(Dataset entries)
****************************************

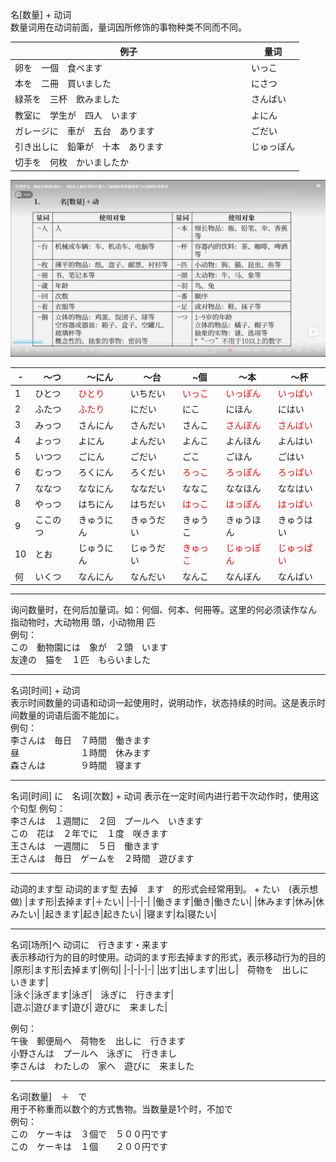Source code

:名[数量] + 动词  
数量词用在动词前面，量词因所修饰的事物种类不同而不同。

|例子|量词|
|-|-|
|卵を　一個　食べます                        　　　|いっこ|  
|本を　二冊　買いました　　　　　　　　　　　　　　　|にさつ|  
|緑茶を　三杯　飲みました                          |さんばい|  
|教室に　学生が　四人　います                      |よにん|
|ガレージに　車が　五台　あります                　 |ごだい|  
|引き出しに　鉛筆が　十本　あります                 |じゅっぽん|  
|切手を　何枚　かいましたか  

![量词](../images/量词.png) 

|-|～つ|～にん|～台|~個|～本|～杯|  
|-|-|-|-|-|-|-|
|1|ひとつ|<font color=#FF000 >ひとり</font>|いちだい|<font color=#FF000 >いっこ</font>|<font color=#FF000 >いっぽん</font>|<font color=#FF000 >いっぱい</font>|
|2|ふたつ|<font color=#FF000 >ふたり</font>|にだい|にこ|にほん|にはい|
|3|みっつ|さんにん|さんだい|さんこ|<font color=#FF000 >さんぼん</font>|<font color=#FF000 >さんばい</font>|
|4|よっつ|よにん|よんだい|よんこ|よんほん|よんはい|
|5|いつつ|ごにん|ごだい|ごこ|ごほん|ごはい|
|6|むっつ|ろくにん|ろくだい|<font color=#FF000 >ろっこ</font>|<font color=#FF000 >ろっぽん</font>|<font color=#FF000 >ろっぱい</font>|
|7|ななつ|ななにん|ななだい|ななこ|ななほん|ななはい|
|8|やっつ|はちにん|はちだい|<font color=#FF000 >はっこ</font>|<font color=#FF000 >はっぽん</font>|<font color=#FF000 >はっぱい</font>|
|9|ここのつ|きゅうにん|きゅうだい|きゅうこ|きゅうほん|きゅうはい|
|10|とお|じゅうにん|じゅうだい|<font color=#FF000 >きゅっこ</font>|<font color=#FF000 >じゅっぽん</font>|<font color=#FF000 >じゅっぱい</font>|
|何|いくつ|なんにん|なんだい|なんこ|なんぼん|なんばい|

---
询问数量时，在何后加量词。如：何個、何本、何冊等。这里的何必须读作なん  
指动物时，大动物用 頭，小动物用 匹  
例句：  
この　動物園には　象が　２頭　います  
友達の　猫を　１匹　もらいました  

---
名词[时间] + 动词  
表示时间数量的词语和动词一起使用时，说明动作，状态持续的时间。这是表示时间数量的词语后面不能加に。  
例句：  
李さんは　毎日　７時間　働きます  
昼　　　　　　　１時間　休みます  
森さんは　　　　９時間　寝ます  

---
名词[时间] に　名词[次数] + 动词
表示在一定时间内进行若干次动作时，使用这个句型
例句：  
李さんは　１週間に　２回　プールへ　いきます  
この　花は　２年でに　１度　咲きます  
王さんは　一週間に　５日　働きます  
王さんは　毎日　ゲームを　２時間　遊びます

---
动词的ます型
动词的ます型 去掉　ます　的形式会经常用到。 + たい　(表示想做)
|ます形|去掉ます|＋たい|
|-|-|-|
|働きます|働き|働きたい|
|休みます|休み|休みたい|
|起きます|起き|起きたい|
|寝ます|ね|寝たい|

---
名词[场所]へ  动词に　行きます・来ます  
表示移动行为的目的时使用。动词的ます形去掉ます的形式，表示移动行为的目的  
|原形|ます形|去掉ます|例句|
|-|-|-|-|
|出す|出します|出し|　荷物を　出しに　いきます|  
|泳ぐ|泳ぎます|泳ぎ|　泳ぎに　行きます|  
|遊ぶ|遊びます|遊び|  遊びに　来ました|  

例句：  
午後　郵便局へ　荷物を　出しに　行きます  
小野さんは　プールへ　泳ぎに　行きまし   
李さんは　わたしの　家へ　遊びに　来ました  

---
名词[数量]　＋　で  
用于不称重而以数个的方式售物。当数量是1个时，不加で  
例句：  
この　ケーキは　３個で　５００円です  
この　ケーキは　１個　　２００円です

****************************************

[ACTIVITY]
Exactly as they appear above, print all the lines, but not the pictures.

[FINAL ANSWER]
Source code

:名[数量] + 动词  
数量词用在动词前面，量词因所修饰的事物种类不同而不同。

|例子|量词|
|-|-|
|卵を　一個　食べます                        　　　|いっこ|  
|本を　二冊　買いました　　　　　　　　　　　　　　　|にさつ|  
|緑茶を　三杯　飲みました                          |さんばい|  
|教室に　学生が　四人　います                      |よにん|
|ガレージに　車が　五台　あります                　 |ごだい|  
|引き出しに　鉛筆が　十本　あります                 |じゅっぽん|  
|切手を　何枚　かいましたか  

![量词](../images/量词.png) 

|-|～つ|～にん|～台|~個|～本|～杯|  
|-|-|-|-|-|-|-|
|1|ひとつ|<font color=#FF000 >ひとり</font>|いちだい|<font color=#FF000 >いっこ</font>|<font color=#FF000 >いっぽん</font>|<font color=#FF000 >いっぱい</font>|
|2|ふたつ|<font color=#FF000 >ふたり</font>|にだい|にこ|にほん|にはい|
|3|みっつ|さんにん|さんだい|さんこ|<font color=#FF000 >さんぼん</font>|<font color=#FF000 >さんばい</font>|
|4|よっつ|よにん|よんだい|よんこ|よんほん|よんはい|
|5|いつつ|ごにん|ごだい|ごこ|ごほん|ごはい|
|6|むっつ|ろくにん|ろくだい|<font color=#FF000 >ろっこ</font>|<font color=#FF000 >ろっぽん</font>|<font color=#FF000 >ろっぱい</font>|
|7|ななつ|ななにん|ななだい|ななこ|ななほん|ななはい|
|8|やっつ|はちにん|はちだい|<font color=#FF000 >はっこ</font>|<font color=#FF000 >はっぽん</font>|<font color=#FF000 >はっぱい</font>|
|9|ここのつ|きゅうにん|きゅうだい|きゅうこ|きゅうほん|きゅうはい|
|10|とお|じゅうにん|じゅうだい|<font color=#FF000 >きゅっこ</font>|<font color=#FF000 >じゅっぽん</font>|<font color=#FF000 >じゅっぱい</font>|
|何|いくつ|なんにん|なんだい|なんこ|なんぼん|なんばい|

---
询问数量时，在何后加量词。如：何個、何本、何冊等。这里的何必须读作なん  
指动物时，大动物用 頭，小动物用 匹  
例句：  
この　動物園には　象が　２頭　います  
友達の　猫を　１匹　もらいました  

---
名词[时间] + 动词  
表示时间数量的词语和动词一起使用时，说明动作，状态持续的时间。这是表示时间数量的词语后面不能加に。  
例句：  
李さんは　毎日　７時間　働きます  
昼　　　　　　　１時間　休みます  
森さんは　　　　９時間　寝ます  

---
名词[时间] に　名词[次数] + 动词
表示在一定时间内进行若干次动作时，使用这个句型
例句：  
李さんは　１週間に　２回　プールへ　いきます  
この　花は　２年でに　１度　咲きます  
王さんは　一週間に　５日　働きます  
王さんは　毎日　ゲームを　２時間　遊びます

---
动词的ます型
动词的ます型 去掉　ます　的形式会经常用到。 + たい　(表示想做)
|ます形|去掉ます|＋たい|
|-|-|-|
|働きます|働き|働きたい|
|休みます|休み|休みたい|
|起きます|起き|起きたい|
|寝ます|ね|寝たい|

---
名词[场所]へ  动词に　行きます・来ます  
表示移动行为的目的时使用。动词的ます形去掉ます的形式，表示移动行为的目的  
|原形|ます形|去掉ます|例句|
|-|-|-|-|
|出す|出します|出し|　荷物を　出しに　いきます|  
|泳ぐ|泳ぎます|泳ぎ|　泳ぎに　行きます|  
|遊ぶ|遊びます|遊び|  遊びに　来ました|  

例句：  
午後　郵便局へ　荷物を　出しに　行きます  
小野さんは　プールへ　泳ぎに　行きまし   
李さんは　わたしの　家へ　遊びに　来ました  

---
名词[数量]　＋　で  
用于不称重而以数个的方式售物。当数量是1个时，不加で  
例句：  
この　ケーキは　３個で　５００円です  
この　ケーキは　１個　　２００円です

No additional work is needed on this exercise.